At 11:42 AM, Blogger slarrow said...

Sadly, Latigo, a people usually kills their wise men and prophets because they cannot bear to see the brave among them and hear the truth spoken.

Of course, since this leaves them without faces, it gets really hard to see and hear now. Funny ol' world, itn't it?

At 1:16 PM, Blogger ThePaula said...

I once had an angry opossum in my bedroom closet when I was six. It was strange to see it there amidst the stuffed animals, back arched and hissing. I went and said to my mommy, "Mommy, theres a monster in my closet."

"No there isn't, sweetheart," she said.

"No, really there is."

"Paula, baby, go to bed."

"Can't you please please come look?"

"Well...alright." She took me in hand and led me back to the bedroom and looked in the closet. "See now, there's noth-"

Two seconds later she screamed for my father. He's not descended of gunslingers but he is of a line of furtraders, and he was up to the task, thankfully.

At 3:20 PM, Blogger Blog ho said...

ah, i laughed at the charlie sheen lie. because i could feel it in my marrow. it rang so true that i almost looked the event up on imdb.

At 3:20 PM, Blogger Blog ho said...

also...if you take up your offer w/ cindy-lou...may i please watch?

At 3:56 PM, Blogger MJ said...

That's too bad. I'd have listened, because I'd know that, even if you were lying to me, you were lying to me for my own good.

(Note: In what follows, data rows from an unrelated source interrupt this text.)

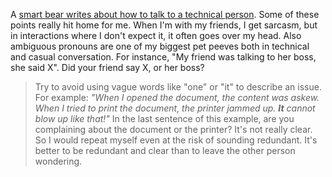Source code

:  A [smart bear writes about how to talk to a technical person](http://blog.smartbear.com/careers/how-to-speak-to-a-technical-person/). Some of these points really hit home for me. When I'm with my friends, I get sarcasm, but in interactions where I don't expect it, it often goes over my head. Also ambiguous pronouns are one of my biggest pet peeves both in technical and casual conversation. For instance, "My friend was talking to her boss, she said X". Did your friend say X, or her boss?

 > 
 > 
 >  Try to avoid using vague words like "one" or "it" to describe an issue. For example: *"When I opened the document, the content was askew. When I tried to print the document, the printer jammed up. __It__ cannot blow up like that!"*  In the last sentence of this example, are you complaining about the document or the printer? It's not really clear. So I would repeat myself even at the risk of sounding redundant. It's better to be redundant and clear than to leave the other person wondering. 
 > 
 >  
 > 
 > 
 
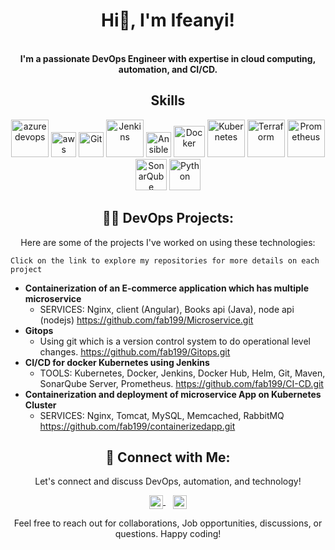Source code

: <!-- Header Section -->

<h1 align="center">Hi👋, I'm Ifeanyi!</h1>



<!-- Introduction Section -->
<p align="center">
<br/> <strong style="font-weight: bold;">I'm a passionate DevOps Engineer with expertise in cloud computing, automation, and CI/CD.</strong>


</p>

<!-- Skills Section -->
<h2 align="center">Skills</h2>
<p align="center">

  <img src="https://miro.medium.com/v2/resize:fit:1100/format:webp/1*Ome-oSxDNx7mQxJFZJ-NJg.png" alt="azuredevops" width="60" height="60"/>
  <img src="https://www.logigroup.com/images/Logo_aws.gif" alt="aws" width="40" height="40"/>
  <img src="https://i.giphy.com/media/kH6CqYiquZawmU1HI6/giphy.gif" alt="Git" width="40" height="40"/>
  <img src="https://i.imgur.com/JDKegBC.png" alt="Jenkins" width="60" height="60"/>
  <img src="https://upload.wikimedia.org/wikipedia/commons/thumb/2/24/Ansible_logo.svg/384px-Ansible_logo.svg.png" alt="Ansible" width="40" height="40"/>
  <img src="https://1000logos.net/wp-content/uploads/2021/11/Docker-Logo-2013-768x432.png" alt="Docker" width="50" height="50"/>
  <img src="https://www.logigroup.com/images/logo-kubernetes.gif" alt="Kubernetes" width="60" height="60"/>
  <img src="https://upload.wikimedia.org/wikipedia/commons/0/04/Terraform_Logo.svg" alt="Terraform" width="60" height="60"/>
  <img src="https://www.derdack.com/wp-content/uploads/sites/2/2021/09/prometheus-logo-3.png" alt="Prometheus" width="60" height="60"/>
  <img src="https://miro.medium.com/v2/resize:fit:1100/format:webp/1*Gi6RgAZtGSdfZClGvmva9Q.png" alt="SonarQube" width="50" height="50"/>
  <img src="https://seeklogo.com/images/P/python-logo-C50EED1930-seeklogo.com.png" alt="Python" width="50" height="50"/>

<!-- Projects Section -->
<h2 align="center">👨‍💻 DevOps Projects:</h2>
<p align="center">
  Here are some of the projects I've worked on using these technologies:
 <p align="center">
  
   `Click on the link to explore my repositories for more details on each project`
 
- <b>Containerization of an E-commerce application which has multiple microservice</b>
  - SERVICES: Nginx, client (Angular), Books api (Java), node api (nodejs)     https://github.com/fab199/Microservice.git
- <b>Gitops</b>
  - Using git which is a version control system to do operational level changes.    https://github.com/fab199/Gitops.git
- <b>CI/CD for docker Kubernetes using Jenkins</b>
  - TOOLS: Kubernetes, Docker, Jenkins, Docker Hub, Helm, Git, Maven, SonarQube Server, Prometheus.  https://github.com/fab199/CI-CD.git
- <b>Containerization and deployment of microservice App on Kubernetes Cluster</b>
  - SERVICES:  Nginx, Tomcat, MySQL, Memcached, RabbitMQ                        https://github.com/fab199/containerizedapp.git
  
</p>

         
    
</p>

<!-- Contact Section -->
<h2 align="center"> 🤳 Connect with Me:</h2>
<p align="center">
  Let's connect and discuss DevOps, automation, and technology!


<p align="center">
  <a href="https://twitter.com/khingfab1">
    <img align="center" alt="khingfab1 | Twitter" width="22px" src="https://cdn.jsdelivr.net/npm/simple-icons@v3/icons/twitter.svg" />
  </a>&nbsp;&nbsp;
  <a href="https://www.linkedin.com/in/ifeanyi-eze-201948297/">
    <img align="center" alt="ifeanyi-eze-b667162a4 | LinkedIn" width="22px" src="https://cdn.jsdelivr.net/npm/simple-icons@v3/icons/linkedin.svg" />
  </a>
</p>



<p align="center">
  Feel free to reach out for collaborations, Job opportunities, discussions, or questions. Happy coding!
</p>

I mean, why else would you want anyone to step away from a tree other than if you had the noblest of intentions?

At 9:55 PM, Blogger Wulfenjarl said...

As we can see, truth is in the eye of the beholder...

.... oh wait- nevermind.

At 11:53 PM, Blogger Latigo Flint said...

Goodness Cindy-Lou, I hardly know how to respond... Oops, now I do... running to the kitchen for some club soda and a paper towel, that may or may not be my response.

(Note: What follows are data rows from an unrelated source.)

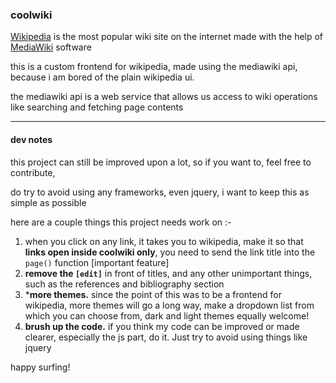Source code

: ### coolwiki

[Wikipedia](https://en.wikipedia.org) is the most popular wiki site on the internet made with the help of [MediaWiki](https://www.mediawiki.org/wiki/MediaWiki) software

this is a custom frontend for wikipedia, made using the mediawiki api, because i am bored of the plain wikipedia ui.

the mediawiki api is a web service that allows us access to wiki operations like searching and fetching page contents

---
#### dev notes
this project can still be improved upon a lot, so if you want to, feel free to contribute,

do try to avoid using any frameworks, even jquery, i want to keep this as simple as possible

here are a couple things this project needs work on :-
1) when you click on any link, it takes you to wikipedia, make it so that **links open inside coolwiki only**, you need to send the link title into the `page()` function [important feature]
2) **remove the `[edit]`** in front of titles, and any other unimportant things, such as the references and bibliography section
3) ***more themes.** since the point of this was to be a frontend for wikipedia, more themes will go a long way, make a dropdown list from which you can choose from, dark and light themes equally welcome!
4) **brush up the code.** if you think my code can be improved or made clearer, especially the js part, do it. Just try to avoid using things like jquery

happy surfing!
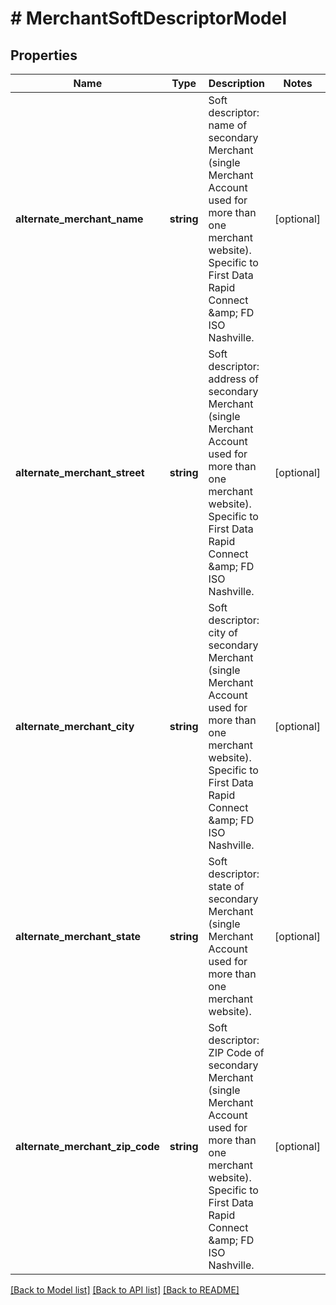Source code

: # # MerchantSoftDescriptorModel

## Properties

Name | Type | Description | Notes
------------ | ------------- | ------------- | -------------
**alternate_merchant_name** | **string** | Soft descriptor: name of secondary Merchant (single Merchant Account used for more than one merchant website). Specific to First Data Rapid Connect &amp;amp; FD ISO Nashville. | [optional]
**alternate_merchant_street** | **string** | Soft descriptor: address of secondary Merchant (single Merchant Account used for more than one merchant website). Specific to First Data Rapid Connect &amp;amp; FD ISO Nashville. | [optional]
**alternate_merchant_city** | **string** | Soft descriptor: city of secondary Merchant (single Merchant Account used for more than one merchant website). Specific to First Data Rapid Connect &amp;amp;  FD ISO Nashville. | [optional]
**alternate_merchant_state** | **string** | Soft descriptor: state of secondary Merchant (single Merchant Account used for more than one merchant website). | [optional]
**alternate_merchant_zip_code** | **string** | Soft descriptor: ZIP Code of secondary Merchant (single Merchant Account used for more than one merchant website). Specific to First Data Rapid Connect &amp;amp;  FD ISO Nashville. | [optional]

[[Back to Model list]](../../README.md#models) [[Back to API list]](../../README.md#endpoints) [[Back to README]](../../README.md)
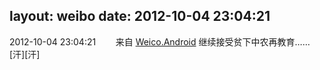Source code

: layout: weibo
date: 2012-10-04 23:04:21
---
<meta name="referrer" content="no-referrer" />

2012-10-04 23:04:21  &nbsp;&nbsp;&nbsp;&nbsp;&nbsp;&nbsp; 来自 <a href="http://app.weibo.com/t/feed/l4RWD" rel="nofollow">Weico.Android</a>
继续接受贫下中农再教育……[汗][汗] ​​​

Mercy LBB, I am staggered by your wisdom and insight.

This is very true Ghost Dog, but I didn't simply omit that it was a rabid cougar, I claimed it was a very angry opossum. (There is a slim chance I have read the books of which you speak... Very slim indeed however, as they were not penned by Louis L'Amour.)

Oh he was not tidy Steve, not even slightly. You know how rabid cougars are...

How the hell do you spot things like that Old Hoss? I swear I'll never doubt the elderly again.

Those must have been very good times Trevor, very good times indeed. I mourn the life I could have lead.

Hello Tabitha Jane. My pronunciation of opossum is a tad unusual--I actually pronounce it: "lurching demon song".

It sure is Slarrow. It's just a regular old laugh riot of a world now ain't it?

This is a wonderful story Paula. Though in truth it opens a lot more questions than it answers. Primarily, did your fur trader descendant father make you a new toy animal from that opossum's hide? (That's what I would have done.)

Between you and me Ho, the second I typed it I began laughing hysterically. (And I'm not even entirely sure why.)

By the way Ho, I'm out of club soda and paper towels. You could start by shipping me some more.

Thank you MJ, it does my heart joy to hear it. I think these wretched Angelenos could learn much from you.

Oh Lord yes Wulf... I got it, I did. (See 'cause their eyes have just been... Hoooooo mercy.)